So I was thinking about the following: All real numbers are either rational or irrational. So if we take each rational number, $q$ as it's own set: $\{q\}$ and then consider the compliment of each of these sets: $\{q\}^{C}$, and intersect them: $\bigcap\limits_{q\in\mathbb{Q}}\{q\}^{C}$ Then the result will be the irrational numbers. If I am not mistaken this also means that $\{\mathbb{R} - \mathbb{Q}\}$ will be a Topology on $\mathbb{R}$.
I'm can't really wrap my head around the notation$ \cap_{q\in\mathbb{Q}} \{q\}^C$ . If we take let $q_1=\frac{1}{2}$ what is $\{1/2\}^C$?
Edit: Scratch the above, it totally makes sense.
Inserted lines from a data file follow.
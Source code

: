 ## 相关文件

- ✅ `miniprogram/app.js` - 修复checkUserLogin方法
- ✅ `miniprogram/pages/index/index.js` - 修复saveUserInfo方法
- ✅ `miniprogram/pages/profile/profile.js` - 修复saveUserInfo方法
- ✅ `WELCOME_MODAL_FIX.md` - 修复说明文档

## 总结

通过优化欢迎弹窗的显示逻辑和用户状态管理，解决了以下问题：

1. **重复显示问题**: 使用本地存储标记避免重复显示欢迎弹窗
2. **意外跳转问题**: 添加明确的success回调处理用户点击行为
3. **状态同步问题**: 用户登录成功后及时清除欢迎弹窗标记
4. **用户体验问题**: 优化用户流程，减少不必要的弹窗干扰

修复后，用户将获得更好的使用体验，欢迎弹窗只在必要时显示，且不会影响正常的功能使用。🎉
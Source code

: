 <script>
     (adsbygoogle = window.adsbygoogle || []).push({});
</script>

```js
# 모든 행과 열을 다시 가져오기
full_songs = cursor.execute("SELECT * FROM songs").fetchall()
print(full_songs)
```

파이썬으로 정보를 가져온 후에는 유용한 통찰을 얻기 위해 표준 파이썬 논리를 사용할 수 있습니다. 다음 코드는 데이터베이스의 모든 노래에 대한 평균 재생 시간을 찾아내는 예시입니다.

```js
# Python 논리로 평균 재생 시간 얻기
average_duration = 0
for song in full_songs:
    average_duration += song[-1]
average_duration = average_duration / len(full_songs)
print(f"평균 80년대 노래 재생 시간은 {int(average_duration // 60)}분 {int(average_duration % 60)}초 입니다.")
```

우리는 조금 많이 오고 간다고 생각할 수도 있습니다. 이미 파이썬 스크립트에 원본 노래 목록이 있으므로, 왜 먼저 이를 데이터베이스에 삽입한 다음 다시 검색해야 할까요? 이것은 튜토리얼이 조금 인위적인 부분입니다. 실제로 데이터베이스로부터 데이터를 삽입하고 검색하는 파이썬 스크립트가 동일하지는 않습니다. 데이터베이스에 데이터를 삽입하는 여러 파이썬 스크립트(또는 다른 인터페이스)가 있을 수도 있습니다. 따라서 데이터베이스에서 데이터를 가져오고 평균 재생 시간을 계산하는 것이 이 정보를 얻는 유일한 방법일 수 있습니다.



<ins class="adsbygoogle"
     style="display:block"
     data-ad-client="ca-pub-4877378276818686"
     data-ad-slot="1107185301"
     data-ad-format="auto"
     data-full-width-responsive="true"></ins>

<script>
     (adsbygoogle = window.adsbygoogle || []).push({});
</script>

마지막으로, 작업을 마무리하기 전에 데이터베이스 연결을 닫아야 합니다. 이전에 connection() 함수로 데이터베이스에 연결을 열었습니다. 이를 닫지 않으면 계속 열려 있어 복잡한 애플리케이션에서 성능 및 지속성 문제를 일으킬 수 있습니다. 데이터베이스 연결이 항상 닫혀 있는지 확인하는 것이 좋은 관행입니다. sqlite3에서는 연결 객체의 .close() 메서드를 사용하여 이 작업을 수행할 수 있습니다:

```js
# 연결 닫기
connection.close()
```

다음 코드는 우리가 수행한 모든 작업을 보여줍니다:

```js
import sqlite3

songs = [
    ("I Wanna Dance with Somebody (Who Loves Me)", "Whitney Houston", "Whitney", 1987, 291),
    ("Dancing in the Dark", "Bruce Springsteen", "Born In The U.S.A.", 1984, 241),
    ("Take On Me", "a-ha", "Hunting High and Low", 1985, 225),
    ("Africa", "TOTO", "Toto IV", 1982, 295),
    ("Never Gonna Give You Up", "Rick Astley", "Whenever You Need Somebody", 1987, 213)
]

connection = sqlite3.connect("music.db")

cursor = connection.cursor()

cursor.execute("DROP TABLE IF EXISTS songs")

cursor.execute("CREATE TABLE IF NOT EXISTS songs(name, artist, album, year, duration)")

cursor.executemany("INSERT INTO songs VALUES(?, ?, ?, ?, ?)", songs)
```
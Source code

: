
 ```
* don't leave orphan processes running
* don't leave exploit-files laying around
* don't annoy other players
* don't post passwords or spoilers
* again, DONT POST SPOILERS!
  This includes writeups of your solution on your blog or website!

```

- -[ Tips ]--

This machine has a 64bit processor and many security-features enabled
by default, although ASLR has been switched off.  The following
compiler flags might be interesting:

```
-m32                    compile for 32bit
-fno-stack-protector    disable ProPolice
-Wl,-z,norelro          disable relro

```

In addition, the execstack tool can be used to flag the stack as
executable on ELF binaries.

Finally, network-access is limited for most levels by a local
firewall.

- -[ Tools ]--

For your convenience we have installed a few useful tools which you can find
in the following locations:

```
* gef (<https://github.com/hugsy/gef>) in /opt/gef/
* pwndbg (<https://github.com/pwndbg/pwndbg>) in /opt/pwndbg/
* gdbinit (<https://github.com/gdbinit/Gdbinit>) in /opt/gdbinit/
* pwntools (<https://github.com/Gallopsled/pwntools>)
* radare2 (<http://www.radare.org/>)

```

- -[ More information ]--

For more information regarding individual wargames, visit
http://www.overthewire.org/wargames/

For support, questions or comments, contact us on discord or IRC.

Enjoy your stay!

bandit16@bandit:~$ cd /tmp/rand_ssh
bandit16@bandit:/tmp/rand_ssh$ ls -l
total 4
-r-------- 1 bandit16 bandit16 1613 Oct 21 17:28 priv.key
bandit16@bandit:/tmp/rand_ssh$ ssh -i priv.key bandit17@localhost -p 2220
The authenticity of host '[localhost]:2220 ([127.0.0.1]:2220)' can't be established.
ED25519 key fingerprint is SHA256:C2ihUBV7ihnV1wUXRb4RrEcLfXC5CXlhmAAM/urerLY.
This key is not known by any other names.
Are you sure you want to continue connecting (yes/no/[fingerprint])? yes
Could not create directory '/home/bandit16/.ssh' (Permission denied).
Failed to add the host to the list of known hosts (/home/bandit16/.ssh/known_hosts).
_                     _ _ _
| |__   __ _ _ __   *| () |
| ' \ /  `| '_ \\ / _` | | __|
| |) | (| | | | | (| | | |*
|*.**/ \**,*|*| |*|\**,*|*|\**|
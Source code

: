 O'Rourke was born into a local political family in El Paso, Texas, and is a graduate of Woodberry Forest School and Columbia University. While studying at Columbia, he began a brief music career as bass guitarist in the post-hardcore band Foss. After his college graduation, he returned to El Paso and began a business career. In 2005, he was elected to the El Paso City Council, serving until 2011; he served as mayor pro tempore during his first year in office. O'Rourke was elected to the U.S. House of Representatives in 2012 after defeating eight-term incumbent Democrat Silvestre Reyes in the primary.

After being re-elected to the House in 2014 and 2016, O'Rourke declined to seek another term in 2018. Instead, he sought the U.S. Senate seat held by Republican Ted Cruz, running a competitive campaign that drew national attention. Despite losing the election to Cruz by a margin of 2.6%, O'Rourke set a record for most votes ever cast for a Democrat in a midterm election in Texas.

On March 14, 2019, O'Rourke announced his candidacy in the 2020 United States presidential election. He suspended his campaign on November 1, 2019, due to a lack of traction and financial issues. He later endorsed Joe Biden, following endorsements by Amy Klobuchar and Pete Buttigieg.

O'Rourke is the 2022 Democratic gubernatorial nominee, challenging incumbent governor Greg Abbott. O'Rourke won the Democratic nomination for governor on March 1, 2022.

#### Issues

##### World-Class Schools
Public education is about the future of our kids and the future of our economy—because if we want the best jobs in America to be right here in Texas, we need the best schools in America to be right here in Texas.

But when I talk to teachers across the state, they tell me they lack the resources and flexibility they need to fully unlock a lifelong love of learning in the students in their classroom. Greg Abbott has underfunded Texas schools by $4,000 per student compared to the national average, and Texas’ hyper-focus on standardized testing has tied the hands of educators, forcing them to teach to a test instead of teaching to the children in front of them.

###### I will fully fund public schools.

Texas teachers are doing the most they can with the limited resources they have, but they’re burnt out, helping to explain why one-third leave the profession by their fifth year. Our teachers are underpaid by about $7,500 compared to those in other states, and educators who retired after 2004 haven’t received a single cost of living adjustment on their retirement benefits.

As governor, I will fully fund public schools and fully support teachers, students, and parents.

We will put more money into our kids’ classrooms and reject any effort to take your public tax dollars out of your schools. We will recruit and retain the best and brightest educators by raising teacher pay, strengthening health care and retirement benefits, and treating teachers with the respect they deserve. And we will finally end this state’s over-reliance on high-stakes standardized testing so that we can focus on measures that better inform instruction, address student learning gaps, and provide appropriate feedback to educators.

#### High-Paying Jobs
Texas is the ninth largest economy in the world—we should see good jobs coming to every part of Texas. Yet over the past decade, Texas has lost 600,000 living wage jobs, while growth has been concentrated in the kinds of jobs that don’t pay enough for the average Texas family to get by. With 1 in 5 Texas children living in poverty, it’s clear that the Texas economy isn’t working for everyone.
@jmacdona I think that's exactly right!
If you got it, maybe you can explain it to me....
@jfuge $\{\frac{1}{2}\}^{C}$ = $(-\infty,\frac{1}{2})\cup(\frac{1}{2}, \infty) \subset \mathbb{R}$
Yeah it was that part that I understood.
I'm not sure that I understand how you conclude that $\{\mathbb{R}-\mathbb{Q}\}$ is a topology. Which definition do you use for topology?
@nklausen @jfuge A Topology is a collection of open sets. We have just shown that the Irrational numbers are are a collection of open sets.
I understand what A Topology is I just wasn't sure I understood ${ \frac{1}{2} }^c$
The set $\{ \frac{1}{2} \}^c = \{x\in \mathbb{R} \mid x\neq \frac{1}{2} \} = \mathbb{R} - \{ \frac{1}{2} \}$. @jfuge Does that make sense now?
Thanks for explaining this it really helped!